Kehl curled me close, a soft, crooning noise rolling up his throat. “Be ‘kay, my Purr-roo. Be ‘kay.”

“No, it won’t,” I blubbered, losing it all over his chest as I pressed my face into his fur and the tears started to spill.

“Be ‘kay. Kehl and my Purr-roo has the luffs. Babies know the luffs. Kehl be goot bapa.”

“I know you will,” I got out between loud sniffles as I struggled to get a hold of myself. “I know you will, I just…”

“Sad for males,” he rumbled out softly.

“I love you, you know I do, I just love them too… I miss them so much.” And there I was again, a watering pot.

Once I’d calmed down some, he rumbled out softly, “Smell like Kehl too. Check, my Purr-roo sleeps. Smell like all.”

“They- They do?”

Kehl nodded and held up three fingers.

“Are… Are you okay with that?” I loved the idea of three little ones, each like their respective daddy.

“Kehl still leetle scared.” Lifting his hand, he showed me a tiny pinch with his fingers. “Rothy males tell Kehl talk other hide-brid males, hear they say. Zhuii. Jehkal, Buu. Say ‘kay be scared but not need. Kehl and Purr-roo has the luffs. Babies know the luffs. Krampus no know the luffs. Lo denaii not know the luffs ‘til find village, mates, make fam’ly groups. Be ‘kay.”

“You mean you’re okay then, if we end up with an antler-horned little cutie that’s an exact miniature of you?”

Khel scowled at the idea. “Kehl want bebeh look like my Purr-roo too.”

“And a little like me, of course. Maybe my nose,” I joked with a laugh.

Khel gave me a look. “What wrong Kehl nose?” he growled out in a tease.

“Absolutely nothing.” Wrapping my arms around his neck, I kissed the tip of his malformed snoot.

Kehl let out a snort that might as well have been an eye roll. “No smell like my Purr-roo lie but Kehl say some the thing stink funk-kneed.”

I couldn’t help but laugh at that. “Funk-kneed? Who have you been getting Earth slang lessons from?”

“Kirch. Rek. Luk. Zhuii, say they help Kehl with the Urff words.” Smiling a little, he admitted, “Zhuii say no worries, say wrong, him say wrong all the times and it makes him Rosie-lindly laugh.”

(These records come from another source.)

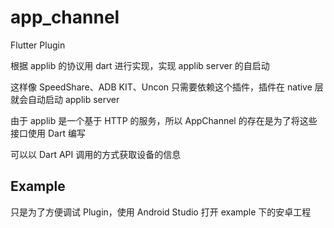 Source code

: # app_channel
Flutter Plugin

根据 applib 的协议用 dart 进行实现，实现 applib server 的自启动

这样像 SpeedShare、ADB KIT、Uncon 只需要依赖这个插件，插件在 native 层就会自动启动 applib server

由于 applib 是一个基于 HTTP 的服务，所以 AppChannel 的存在是为了将这些接口使用 Dart 编写

可以以 Dart API 调用的方式获取设备的信息

## Example
只是为了方便调试 Plugin，使用 Android Studio 打开 example 下的安卓工程


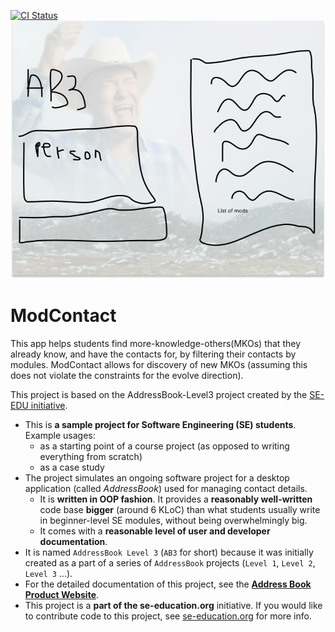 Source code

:[![CI Status](https://github.com/AY2324S2-CS2103T-W12-2/tp/actions/workflows/gradle.yml/badge.svg)](https://github.com/AY2324S2-CS2103T-W12-2/tp/actions)
![Ui](docs/images/Ui.png)

# ModContact

This app helps students find more-knowledge-others(MKOs) that they already know, and have the contacts for, by filtering their contacts by modules. ModContact allows for discovery of new MKOs (assuming this does not violate the constraints for the evolve direction).

This project is based on the AddressBook-Level3 project created by the [SE-EDU initiative](https://se-education.org).

- This is **a sample project for Software Engineering (SE) students**.<br>
  Example usages:
  - as a starting point of a course project (as opposed to writing everything from scratch)
  - as a case study
- The project simulates an ongoing software project for a desktop application (called _AddressBook_) used for managing contact details.
  - It is **written in OOP fashion**. It provides a **reasonably well-written** code base **bigger** (around 6 KLoC) than what students usually write in beginner-level SE modules, without being overwhelmingly big.
  - It comes with a **reasonable level of user and developer documentation**.
- It is named `AddressBook Level 3` (`AB3` for short) because it was initially created as a part of a series of `AddressBook` projects (`Level 1`, `Level 2`, `Level 3` ...).
- For the detailed documentation of this project, see the **[Address Book Product Website](https://se-education.org/addressbook-level3)**.
- This project is a **part of the se-education.org** initiative. If you would like to contribute code to this project, see [se-education.org](https://se-education.org#https://se-education.org/#contributing) for more info.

“It’s never lacking in entertainment,” I murmured.

Kehl gathered me up to roll us, so he was on top. “Kehl endertain my Purr-roo,” he growled out with that half feral grin that makes my heart race and my insides all warm and gooey.

Fluffing the fur along his shoulders, I teased, “Are you sure you’re up to the task?”

Kehl growled and dove for my neck. He growled louder as he pretended to gnaw on my ticklish spot and I squeaked and squealed with laughter. When I’d sufficiently begged and pleaded for mercy, his teasing turned tender, his growls more pleasurably demanding. By the time he was done with me I was a spent, breathless puddle of my former self.

Was I not entertained? Most thoroughly.